*PROBLEM STATEMENT*: Each entry below is to be reproduced exactly, though any pictures it holds must be omitted.

*STUDY MATERIAL*:
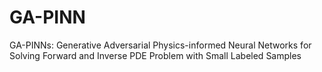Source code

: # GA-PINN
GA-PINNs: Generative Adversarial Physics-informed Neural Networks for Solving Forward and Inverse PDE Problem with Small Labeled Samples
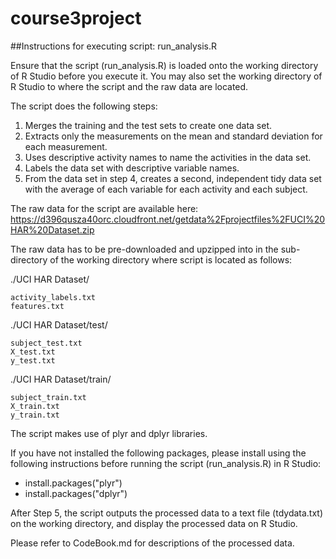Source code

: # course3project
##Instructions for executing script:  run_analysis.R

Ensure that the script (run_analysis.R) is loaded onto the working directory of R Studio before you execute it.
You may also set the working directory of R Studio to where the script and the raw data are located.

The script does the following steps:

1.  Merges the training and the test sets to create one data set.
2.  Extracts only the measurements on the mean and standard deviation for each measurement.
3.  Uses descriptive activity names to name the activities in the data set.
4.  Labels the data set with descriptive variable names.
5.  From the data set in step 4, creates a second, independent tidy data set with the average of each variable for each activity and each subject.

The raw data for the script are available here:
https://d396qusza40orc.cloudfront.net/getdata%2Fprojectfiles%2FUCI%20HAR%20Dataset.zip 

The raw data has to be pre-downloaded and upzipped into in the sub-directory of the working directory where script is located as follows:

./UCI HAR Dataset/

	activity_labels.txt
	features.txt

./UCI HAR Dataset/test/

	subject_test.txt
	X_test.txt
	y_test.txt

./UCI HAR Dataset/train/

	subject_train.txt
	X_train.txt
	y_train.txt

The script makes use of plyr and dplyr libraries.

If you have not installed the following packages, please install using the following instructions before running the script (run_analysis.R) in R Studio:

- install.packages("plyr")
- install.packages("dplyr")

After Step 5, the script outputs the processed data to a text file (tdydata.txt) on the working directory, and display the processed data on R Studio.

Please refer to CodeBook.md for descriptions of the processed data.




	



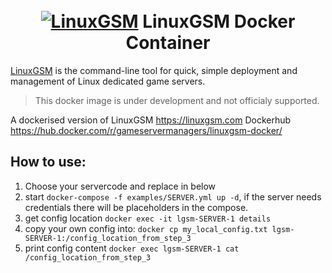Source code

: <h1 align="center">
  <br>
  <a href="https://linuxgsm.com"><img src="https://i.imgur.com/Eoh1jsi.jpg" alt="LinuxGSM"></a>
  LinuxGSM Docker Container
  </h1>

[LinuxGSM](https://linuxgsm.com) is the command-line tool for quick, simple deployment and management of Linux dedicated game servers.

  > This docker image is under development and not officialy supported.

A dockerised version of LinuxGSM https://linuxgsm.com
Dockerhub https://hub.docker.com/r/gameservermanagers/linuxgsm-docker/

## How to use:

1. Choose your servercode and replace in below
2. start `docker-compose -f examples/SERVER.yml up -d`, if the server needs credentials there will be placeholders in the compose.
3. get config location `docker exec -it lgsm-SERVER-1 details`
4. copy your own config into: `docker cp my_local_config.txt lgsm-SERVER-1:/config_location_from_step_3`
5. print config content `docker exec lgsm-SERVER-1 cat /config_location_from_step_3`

*ANSWER BOX*:
Source code

: # GA-PINN
GA-PINNs: Generative Adversarial Physics-informed Neural Networks for Solving Forward and Inverse PDE Problem with Small Labeled Samples
Source code

: # course3project
##Instructions for executing script:  run_analysis.R

Ensure that the script (run_analysis.R) is loaded onto the working directory of R Studio before you execute it.
You may also set the working directory of R Studio to where the script and the raw data are located.

The script does the following steps:

1.  Merges the training and the test sets to create one data set.
2.  Extracts only the measurements on the mean and standard deviation for each measurement.
3.  Uses descriptive activity names to name the activities in the data set.
4.  Labels the data set with descriptive variable names.
5.  From the data set in step 4, creates a second, independent tidy data set with the average of each variable for each activity and each subject.

The raw data for the script are available here:
https://d396qusza40orc.cloudfront.net/getdata%2Fprojectfiles%2FUCI%20HAR%20Dataset.zip 

The raw data has to be pre-downloaded and upzipped into in the sub-directory of the working directory where script is located as follows:

./UCI HAR Dataset/

	activity_labels.txt
	features.txt

./UCI HAR Dataset/test/

	subject_test.txt
	X_test.txt
	y_test.txt

./UCI HAR Dataset/train/

	subject_train.txt
	X_train.txt
	y_train.txt

The script makes use of plyr and dplyr libraries.

If you have not installed the following packages, please install using the following instructions before running the script (run_analysis.R) in R Studio:

- install.packages("plyr")
- install.packages("dplyr")

After Step 5, the script outputs the processed data to a text file (tdydata.txt) on the working directory, and display the processed data on R Studio.

Please refer to CodeBook.md for descriptions of the processed data.




	



Source code

: <h1 align="center">
  <br>
  <a href="https://linuxgsm.com"><img src="https://i.imgur.com/Eoh1jsi.jpg" alt="LinuxGSM"></a>
  LinuxGSM Docker Container
  </h1>

[LinuxGSM](https://linuxgsm.com) is the command-line tool for quick, simple deployment and management of Linux dedicated game servers.

  > This docker image is under development and not officialy supported.

A dockerised version of LinuxGSM https://linuxgsm.com
Dockerhub https://hub.docker.com/r/gameservermanagers/linuxgsm-docker/

## How to use:

1. Choose your servercode and replace in below
2. start `docker-compose -f examples/SERVER.yml up -d`, if the server needs credentials there will be placeholders in the compose.
3. get config location `docker exec -it lgsm-SERVER-1 details`
4. copy your own config into: `docker cp my_local_config.txt lgsm-SERVER-1:/config_location_from_step_3`
5. print config content `docker exec lgsm-SERVER-1 cat /config_location_from_step_3`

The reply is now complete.